** Given records follows **
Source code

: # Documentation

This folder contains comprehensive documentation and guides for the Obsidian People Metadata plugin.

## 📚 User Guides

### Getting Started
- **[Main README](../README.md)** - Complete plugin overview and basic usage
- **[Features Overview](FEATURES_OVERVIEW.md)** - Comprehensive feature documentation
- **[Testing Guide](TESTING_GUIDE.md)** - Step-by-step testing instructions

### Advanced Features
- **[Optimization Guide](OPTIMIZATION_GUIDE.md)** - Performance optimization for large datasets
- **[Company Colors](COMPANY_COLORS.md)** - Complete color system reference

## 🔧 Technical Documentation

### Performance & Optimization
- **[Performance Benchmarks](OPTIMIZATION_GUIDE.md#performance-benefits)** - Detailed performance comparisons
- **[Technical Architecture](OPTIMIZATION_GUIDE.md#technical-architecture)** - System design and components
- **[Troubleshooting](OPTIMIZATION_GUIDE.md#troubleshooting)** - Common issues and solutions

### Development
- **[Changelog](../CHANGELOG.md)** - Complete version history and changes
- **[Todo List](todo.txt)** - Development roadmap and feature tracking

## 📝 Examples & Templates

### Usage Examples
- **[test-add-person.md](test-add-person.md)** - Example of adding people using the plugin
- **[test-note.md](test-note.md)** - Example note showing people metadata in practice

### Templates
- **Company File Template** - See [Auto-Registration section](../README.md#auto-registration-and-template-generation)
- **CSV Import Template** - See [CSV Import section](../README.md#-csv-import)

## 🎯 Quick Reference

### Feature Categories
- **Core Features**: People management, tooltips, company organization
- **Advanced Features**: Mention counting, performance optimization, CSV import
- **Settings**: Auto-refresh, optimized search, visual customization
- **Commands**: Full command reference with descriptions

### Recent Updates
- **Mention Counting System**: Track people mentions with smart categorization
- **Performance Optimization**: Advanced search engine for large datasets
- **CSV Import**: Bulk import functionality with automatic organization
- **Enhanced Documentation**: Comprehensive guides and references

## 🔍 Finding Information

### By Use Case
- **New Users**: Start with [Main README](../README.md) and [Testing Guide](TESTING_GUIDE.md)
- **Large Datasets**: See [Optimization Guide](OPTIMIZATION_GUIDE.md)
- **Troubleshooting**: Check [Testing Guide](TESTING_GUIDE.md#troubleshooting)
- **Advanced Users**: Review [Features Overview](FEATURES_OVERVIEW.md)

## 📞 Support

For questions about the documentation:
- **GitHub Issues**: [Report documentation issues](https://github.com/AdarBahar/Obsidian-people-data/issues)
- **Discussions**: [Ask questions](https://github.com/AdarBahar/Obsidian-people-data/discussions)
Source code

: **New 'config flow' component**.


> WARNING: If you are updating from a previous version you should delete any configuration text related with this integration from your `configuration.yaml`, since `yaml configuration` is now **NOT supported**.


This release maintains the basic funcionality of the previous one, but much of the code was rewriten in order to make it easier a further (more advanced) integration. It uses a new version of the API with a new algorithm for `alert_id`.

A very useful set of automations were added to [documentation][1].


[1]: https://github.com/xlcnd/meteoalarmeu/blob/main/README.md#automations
** End of Given records **
** Given records follows **
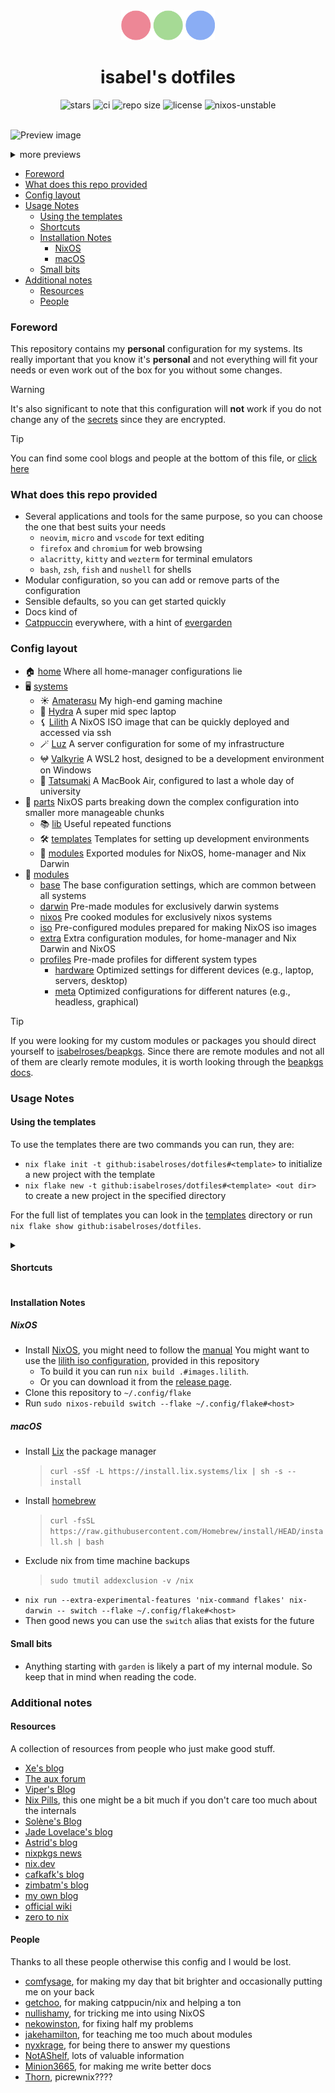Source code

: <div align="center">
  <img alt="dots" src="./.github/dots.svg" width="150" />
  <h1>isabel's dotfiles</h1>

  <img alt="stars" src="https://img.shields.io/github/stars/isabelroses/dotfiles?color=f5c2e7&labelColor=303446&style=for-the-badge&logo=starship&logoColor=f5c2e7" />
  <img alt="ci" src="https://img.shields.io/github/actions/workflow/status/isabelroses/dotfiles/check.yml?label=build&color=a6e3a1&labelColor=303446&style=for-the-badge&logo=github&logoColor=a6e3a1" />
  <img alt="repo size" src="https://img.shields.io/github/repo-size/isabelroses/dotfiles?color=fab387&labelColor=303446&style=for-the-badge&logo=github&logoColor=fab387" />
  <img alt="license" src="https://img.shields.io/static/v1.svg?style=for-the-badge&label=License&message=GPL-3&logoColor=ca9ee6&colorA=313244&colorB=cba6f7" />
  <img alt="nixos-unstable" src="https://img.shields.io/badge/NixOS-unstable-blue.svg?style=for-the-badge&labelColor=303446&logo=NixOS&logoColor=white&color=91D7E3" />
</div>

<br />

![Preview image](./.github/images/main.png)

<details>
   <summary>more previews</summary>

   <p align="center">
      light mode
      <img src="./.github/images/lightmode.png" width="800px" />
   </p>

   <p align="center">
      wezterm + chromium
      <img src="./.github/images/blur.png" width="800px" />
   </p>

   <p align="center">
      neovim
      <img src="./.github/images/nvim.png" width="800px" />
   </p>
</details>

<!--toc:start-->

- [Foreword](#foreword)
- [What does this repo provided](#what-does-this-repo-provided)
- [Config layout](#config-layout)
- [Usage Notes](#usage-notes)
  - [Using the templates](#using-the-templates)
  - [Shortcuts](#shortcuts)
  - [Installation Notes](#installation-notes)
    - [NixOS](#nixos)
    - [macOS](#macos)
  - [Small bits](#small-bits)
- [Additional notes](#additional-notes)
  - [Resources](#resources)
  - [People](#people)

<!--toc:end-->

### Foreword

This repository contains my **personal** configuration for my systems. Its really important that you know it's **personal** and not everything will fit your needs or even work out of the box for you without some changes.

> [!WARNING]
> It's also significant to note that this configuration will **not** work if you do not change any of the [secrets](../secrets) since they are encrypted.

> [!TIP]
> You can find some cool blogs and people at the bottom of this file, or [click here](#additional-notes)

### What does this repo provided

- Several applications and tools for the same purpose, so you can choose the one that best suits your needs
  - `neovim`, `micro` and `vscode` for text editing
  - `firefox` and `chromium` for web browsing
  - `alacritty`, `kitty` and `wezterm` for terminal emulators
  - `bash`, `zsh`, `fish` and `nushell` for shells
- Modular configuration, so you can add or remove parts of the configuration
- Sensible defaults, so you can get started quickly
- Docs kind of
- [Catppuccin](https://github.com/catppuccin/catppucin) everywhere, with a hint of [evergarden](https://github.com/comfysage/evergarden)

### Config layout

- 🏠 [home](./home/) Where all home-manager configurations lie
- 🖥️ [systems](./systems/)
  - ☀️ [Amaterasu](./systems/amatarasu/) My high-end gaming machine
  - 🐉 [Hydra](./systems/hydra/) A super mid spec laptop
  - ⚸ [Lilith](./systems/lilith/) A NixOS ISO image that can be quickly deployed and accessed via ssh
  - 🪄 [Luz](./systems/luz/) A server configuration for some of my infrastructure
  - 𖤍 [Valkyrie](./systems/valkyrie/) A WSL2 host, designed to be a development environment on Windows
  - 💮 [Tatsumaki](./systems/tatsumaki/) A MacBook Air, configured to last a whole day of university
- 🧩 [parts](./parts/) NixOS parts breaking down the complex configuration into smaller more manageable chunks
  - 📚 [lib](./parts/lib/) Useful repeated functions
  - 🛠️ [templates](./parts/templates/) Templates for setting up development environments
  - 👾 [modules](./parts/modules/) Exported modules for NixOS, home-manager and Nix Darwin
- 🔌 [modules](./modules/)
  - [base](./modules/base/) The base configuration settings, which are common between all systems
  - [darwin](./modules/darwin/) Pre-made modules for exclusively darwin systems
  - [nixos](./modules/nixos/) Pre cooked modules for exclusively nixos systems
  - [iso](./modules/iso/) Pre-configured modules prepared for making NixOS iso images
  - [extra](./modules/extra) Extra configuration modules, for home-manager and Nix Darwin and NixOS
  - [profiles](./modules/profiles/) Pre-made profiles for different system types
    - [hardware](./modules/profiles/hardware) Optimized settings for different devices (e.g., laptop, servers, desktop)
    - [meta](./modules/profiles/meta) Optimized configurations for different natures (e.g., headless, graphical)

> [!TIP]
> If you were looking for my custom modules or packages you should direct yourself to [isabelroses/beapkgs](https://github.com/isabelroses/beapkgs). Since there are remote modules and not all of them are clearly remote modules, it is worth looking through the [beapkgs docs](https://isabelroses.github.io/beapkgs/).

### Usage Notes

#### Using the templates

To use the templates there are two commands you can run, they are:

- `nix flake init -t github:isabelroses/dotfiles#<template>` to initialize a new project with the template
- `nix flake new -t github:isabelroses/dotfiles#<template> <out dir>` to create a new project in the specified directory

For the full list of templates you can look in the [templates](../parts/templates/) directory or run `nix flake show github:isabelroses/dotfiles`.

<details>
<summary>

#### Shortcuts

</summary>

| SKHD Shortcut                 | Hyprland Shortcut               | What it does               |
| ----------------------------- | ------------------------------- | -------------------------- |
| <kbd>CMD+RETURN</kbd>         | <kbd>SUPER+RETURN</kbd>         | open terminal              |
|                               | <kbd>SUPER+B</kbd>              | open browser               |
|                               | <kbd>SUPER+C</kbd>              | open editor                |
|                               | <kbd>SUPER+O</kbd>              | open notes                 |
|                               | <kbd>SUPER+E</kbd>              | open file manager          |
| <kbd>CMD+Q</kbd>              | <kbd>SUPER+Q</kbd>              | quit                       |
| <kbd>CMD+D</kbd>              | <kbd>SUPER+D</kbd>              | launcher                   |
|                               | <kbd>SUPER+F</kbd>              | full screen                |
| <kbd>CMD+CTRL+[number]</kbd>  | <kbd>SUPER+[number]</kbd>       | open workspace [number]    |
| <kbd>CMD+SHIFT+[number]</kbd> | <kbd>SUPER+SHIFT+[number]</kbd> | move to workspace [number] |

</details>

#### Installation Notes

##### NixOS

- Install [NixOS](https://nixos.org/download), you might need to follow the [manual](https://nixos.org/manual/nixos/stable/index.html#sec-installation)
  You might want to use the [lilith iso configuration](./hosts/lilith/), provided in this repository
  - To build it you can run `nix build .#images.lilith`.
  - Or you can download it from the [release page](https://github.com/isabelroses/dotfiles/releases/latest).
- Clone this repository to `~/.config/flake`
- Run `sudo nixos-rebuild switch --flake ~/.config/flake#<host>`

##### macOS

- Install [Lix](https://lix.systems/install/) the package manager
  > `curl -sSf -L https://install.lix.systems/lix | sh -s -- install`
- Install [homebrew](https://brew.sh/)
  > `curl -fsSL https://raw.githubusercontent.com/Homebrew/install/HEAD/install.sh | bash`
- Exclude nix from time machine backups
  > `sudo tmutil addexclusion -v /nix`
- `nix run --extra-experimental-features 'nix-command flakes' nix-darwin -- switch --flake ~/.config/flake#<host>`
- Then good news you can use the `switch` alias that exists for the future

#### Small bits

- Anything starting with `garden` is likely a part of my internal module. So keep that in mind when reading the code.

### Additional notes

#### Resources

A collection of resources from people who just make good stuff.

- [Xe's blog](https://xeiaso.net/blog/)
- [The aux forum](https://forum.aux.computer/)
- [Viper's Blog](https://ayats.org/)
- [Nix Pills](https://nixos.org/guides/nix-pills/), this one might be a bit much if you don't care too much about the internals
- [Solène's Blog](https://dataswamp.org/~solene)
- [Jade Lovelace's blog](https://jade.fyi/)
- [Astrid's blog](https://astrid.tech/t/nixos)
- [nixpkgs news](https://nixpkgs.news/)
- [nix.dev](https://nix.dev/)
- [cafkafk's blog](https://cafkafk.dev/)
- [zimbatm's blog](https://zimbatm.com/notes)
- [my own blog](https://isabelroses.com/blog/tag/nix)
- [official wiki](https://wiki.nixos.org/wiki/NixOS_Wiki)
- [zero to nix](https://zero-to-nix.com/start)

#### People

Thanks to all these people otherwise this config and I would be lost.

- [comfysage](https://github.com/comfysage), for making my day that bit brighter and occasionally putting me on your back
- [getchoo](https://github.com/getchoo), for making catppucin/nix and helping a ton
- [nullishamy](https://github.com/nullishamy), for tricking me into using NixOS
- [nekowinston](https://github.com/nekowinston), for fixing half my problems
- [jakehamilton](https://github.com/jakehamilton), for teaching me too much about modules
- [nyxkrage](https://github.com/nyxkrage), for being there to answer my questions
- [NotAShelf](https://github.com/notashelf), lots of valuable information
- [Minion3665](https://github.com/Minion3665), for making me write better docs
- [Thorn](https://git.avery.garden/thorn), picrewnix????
** End of Given records **
** Given records follows **
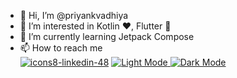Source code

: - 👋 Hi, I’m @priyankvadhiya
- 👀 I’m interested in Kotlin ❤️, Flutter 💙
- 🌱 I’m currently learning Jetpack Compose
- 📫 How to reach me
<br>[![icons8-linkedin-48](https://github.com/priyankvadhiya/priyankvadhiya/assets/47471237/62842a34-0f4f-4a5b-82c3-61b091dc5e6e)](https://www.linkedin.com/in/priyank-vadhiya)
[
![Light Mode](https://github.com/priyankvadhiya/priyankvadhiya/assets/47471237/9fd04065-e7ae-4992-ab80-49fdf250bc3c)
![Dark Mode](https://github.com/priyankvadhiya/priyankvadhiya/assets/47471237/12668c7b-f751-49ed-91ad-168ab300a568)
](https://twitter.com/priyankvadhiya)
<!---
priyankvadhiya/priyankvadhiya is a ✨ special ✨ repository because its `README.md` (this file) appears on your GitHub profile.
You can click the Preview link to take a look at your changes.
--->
** End of Given records **
Work required: The answer must consist of every line above that holds the string "they", copied exactly.

Completed task:
> It's also significant to note that this configuration will **not** work if you do not change any of the [secrets](../secrets) since they are encrypted.
To use the templates there are two commands you can run, they are:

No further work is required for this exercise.